DIG

DIG is a tool for generating program invariants at arbitrary program locations (e.g., loop invariants, post conditions, etc). DIG infers (potentially nonlinear) numerical invariants using symbolic states extracted from a symbolic execution tool. DIG supports equalities such as x+y=5, x*y=z, x*3y^3 + 2*zw + pq + q^3 = 3, inequalities such as x <= y^2 + 3, and min/max inequalities such as max(x,y) <= z + 2. The user can also use terms to represent desired information, e.g., t = 2^x, and have DIG infer invariants over terms.

DIG's numerical relations (in particular, nonlinear equalities) have been used for

nonlinear program understanding and correctness checking (ICSE12, ICSE14, ASE17, FSE17, TOSEM13)
complexity analysis (e.g., providing program run time complexity such as O(N^2) or O(NM), ASE17, FSE17)
recurrence relations for complexity analysis (e.g., finding recurrence relations for recursive programs such as T(n)=3*T(n/2) + f(n), SEAD20)
termination and non-termination analyses (use nonlinear invariants to reason about ranking function for termination and recurrent sets for non-termination, OOPSLA20)
array analysis (finding invariant relations over array data structures, e.g., A[i] = B[C[2i + 3]], ICSE12, TOSEM13)

DIG is written in Python using the SAGE mathematics system.

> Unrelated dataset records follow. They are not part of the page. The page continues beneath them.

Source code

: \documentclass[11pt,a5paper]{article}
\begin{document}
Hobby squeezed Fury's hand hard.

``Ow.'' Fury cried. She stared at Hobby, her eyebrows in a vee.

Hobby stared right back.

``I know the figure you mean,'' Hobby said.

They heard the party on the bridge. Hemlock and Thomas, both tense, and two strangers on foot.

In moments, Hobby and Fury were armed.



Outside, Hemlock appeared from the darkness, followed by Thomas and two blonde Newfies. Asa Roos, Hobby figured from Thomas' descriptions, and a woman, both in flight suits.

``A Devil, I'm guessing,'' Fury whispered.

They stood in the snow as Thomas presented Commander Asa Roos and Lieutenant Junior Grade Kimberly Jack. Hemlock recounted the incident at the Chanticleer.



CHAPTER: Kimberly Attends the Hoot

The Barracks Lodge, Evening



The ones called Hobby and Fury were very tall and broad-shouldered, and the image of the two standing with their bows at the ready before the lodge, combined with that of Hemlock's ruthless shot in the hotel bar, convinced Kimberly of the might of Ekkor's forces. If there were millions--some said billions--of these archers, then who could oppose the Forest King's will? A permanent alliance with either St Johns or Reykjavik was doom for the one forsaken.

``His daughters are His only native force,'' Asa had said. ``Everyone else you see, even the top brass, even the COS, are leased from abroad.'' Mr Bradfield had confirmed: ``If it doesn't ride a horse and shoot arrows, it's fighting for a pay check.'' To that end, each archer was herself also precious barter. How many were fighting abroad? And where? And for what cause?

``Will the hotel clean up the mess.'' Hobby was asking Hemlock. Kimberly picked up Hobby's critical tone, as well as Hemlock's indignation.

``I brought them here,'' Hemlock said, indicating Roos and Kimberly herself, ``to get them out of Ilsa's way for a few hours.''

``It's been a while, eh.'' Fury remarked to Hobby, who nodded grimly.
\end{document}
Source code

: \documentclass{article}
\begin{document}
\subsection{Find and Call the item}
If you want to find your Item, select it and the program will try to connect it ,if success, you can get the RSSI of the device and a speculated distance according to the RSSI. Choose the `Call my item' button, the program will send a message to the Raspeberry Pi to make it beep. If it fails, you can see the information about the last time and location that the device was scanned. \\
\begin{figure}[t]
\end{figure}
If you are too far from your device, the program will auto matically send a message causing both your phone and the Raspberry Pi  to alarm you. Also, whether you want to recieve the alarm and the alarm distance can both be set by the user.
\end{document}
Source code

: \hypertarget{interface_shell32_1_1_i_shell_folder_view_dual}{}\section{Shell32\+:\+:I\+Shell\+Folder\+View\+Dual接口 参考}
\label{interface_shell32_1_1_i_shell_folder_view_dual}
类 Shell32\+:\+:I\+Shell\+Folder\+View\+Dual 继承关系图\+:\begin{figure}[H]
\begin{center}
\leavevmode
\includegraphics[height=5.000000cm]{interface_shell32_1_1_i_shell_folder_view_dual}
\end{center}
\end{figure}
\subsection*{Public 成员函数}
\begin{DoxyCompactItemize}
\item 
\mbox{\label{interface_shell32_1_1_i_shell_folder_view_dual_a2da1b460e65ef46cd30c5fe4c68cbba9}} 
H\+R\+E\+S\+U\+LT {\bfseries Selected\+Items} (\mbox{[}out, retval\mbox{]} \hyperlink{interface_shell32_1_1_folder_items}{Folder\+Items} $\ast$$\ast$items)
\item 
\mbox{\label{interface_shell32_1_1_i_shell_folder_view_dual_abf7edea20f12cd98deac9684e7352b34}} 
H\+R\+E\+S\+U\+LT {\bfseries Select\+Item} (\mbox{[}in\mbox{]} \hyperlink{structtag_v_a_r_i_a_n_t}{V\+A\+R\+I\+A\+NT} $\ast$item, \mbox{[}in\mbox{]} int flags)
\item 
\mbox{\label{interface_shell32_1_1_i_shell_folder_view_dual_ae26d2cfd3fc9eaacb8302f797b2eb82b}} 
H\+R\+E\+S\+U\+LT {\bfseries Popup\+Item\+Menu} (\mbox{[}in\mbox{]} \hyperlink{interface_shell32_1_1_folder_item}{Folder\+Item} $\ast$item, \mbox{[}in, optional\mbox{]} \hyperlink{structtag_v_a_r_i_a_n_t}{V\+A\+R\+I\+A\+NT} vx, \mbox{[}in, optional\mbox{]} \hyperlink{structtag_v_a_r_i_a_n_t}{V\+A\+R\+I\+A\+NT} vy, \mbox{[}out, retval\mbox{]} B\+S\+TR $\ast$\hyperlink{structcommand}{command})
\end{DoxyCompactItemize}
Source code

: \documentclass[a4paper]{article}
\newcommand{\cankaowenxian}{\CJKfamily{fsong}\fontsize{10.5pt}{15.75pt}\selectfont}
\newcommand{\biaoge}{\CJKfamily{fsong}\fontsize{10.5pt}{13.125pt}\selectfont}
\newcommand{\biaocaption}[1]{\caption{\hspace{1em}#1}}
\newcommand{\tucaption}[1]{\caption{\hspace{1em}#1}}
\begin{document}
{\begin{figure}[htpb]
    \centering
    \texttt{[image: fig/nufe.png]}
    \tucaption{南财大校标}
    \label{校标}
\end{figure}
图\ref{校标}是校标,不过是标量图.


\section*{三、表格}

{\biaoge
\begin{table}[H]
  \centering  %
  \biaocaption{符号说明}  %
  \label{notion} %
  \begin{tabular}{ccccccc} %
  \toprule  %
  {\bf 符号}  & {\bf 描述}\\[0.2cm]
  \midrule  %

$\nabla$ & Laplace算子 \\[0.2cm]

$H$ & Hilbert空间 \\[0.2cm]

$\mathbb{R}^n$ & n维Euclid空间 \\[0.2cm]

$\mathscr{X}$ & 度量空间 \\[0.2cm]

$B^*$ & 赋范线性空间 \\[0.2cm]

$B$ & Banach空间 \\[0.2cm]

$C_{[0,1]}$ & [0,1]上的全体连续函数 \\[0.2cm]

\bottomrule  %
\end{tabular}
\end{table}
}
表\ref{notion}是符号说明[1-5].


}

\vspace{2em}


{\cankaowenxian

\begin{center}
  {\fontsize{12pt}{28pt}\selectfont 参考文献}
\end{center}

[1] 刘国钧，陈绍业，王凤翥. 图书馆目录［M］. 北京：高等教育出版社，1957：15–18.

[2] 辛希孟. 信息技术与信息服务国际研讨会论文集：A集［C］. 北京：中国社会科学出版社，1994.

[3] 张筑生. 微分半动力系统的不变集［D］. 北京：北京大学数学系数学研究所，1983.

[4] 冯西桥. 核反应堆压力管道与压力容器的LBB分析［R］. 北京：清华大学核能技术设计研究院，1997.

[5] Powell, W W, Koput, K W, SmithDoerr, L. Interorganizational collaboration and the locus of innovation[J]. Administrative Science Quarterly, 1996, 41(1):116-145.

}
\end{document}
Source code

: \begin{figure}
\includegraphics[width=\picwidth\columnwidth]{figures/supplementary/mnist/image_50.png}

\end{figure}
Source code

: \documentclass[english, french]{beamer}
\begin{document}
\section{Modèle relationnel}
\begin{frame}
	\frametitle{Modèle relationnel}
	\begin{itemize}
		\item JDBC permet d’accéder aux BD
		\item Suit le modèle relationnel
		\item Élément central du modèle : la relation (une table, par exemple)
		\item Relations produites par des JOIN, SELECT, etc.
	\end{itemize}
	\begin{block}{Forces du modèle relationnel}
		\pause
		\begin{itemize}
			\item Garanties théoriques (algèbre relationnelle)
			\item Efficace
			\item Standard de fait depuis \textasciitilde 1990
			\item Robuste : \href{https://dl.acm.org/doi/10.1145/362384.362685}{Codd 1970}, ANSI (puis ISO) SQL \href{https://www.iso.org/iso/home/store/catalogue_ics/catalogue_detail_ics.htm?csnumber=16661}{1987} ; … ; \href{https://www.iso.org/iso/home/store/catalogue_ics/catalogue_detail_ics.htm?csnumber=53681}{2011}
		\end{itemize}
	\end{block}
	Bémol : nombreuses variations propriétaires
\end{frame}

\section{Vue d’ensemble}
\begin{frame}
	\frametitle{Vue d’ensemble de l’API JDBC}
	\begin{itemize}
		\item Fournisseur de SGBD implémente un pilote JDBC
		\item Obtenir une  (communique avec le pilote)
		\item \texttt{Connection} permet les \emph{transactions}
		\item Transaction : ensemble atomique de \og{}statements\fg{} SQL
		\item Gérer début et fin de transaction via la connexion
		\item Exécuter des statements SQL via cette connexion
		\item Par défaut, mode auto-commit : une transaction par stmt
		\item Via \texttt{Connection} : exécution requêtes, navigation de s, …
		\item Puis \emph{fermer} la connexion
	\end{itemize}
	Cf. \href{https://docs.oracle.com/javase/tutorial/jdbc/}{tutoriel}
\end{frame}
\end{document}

It infers invariants using dynamic execution (over execution traces) and checks those invariants using symbolic states and constraint solving. DIG uses symbolic execution (Symbolic PathFinder for Java and CIVL for C) to collect symbolic states and the Z3 SMT solver for constraint solving.

The current version of DIG works with programs written in Java, Java bytecode, and C. The tool also infers invariants direclty from given concrete program execution traces.

Usage

You can use DIG to generate invariants from a program (either a Java file .java, a bytecode file .class, or a C file .c), or a trace file (a plain text file consisting of concrete values of variables).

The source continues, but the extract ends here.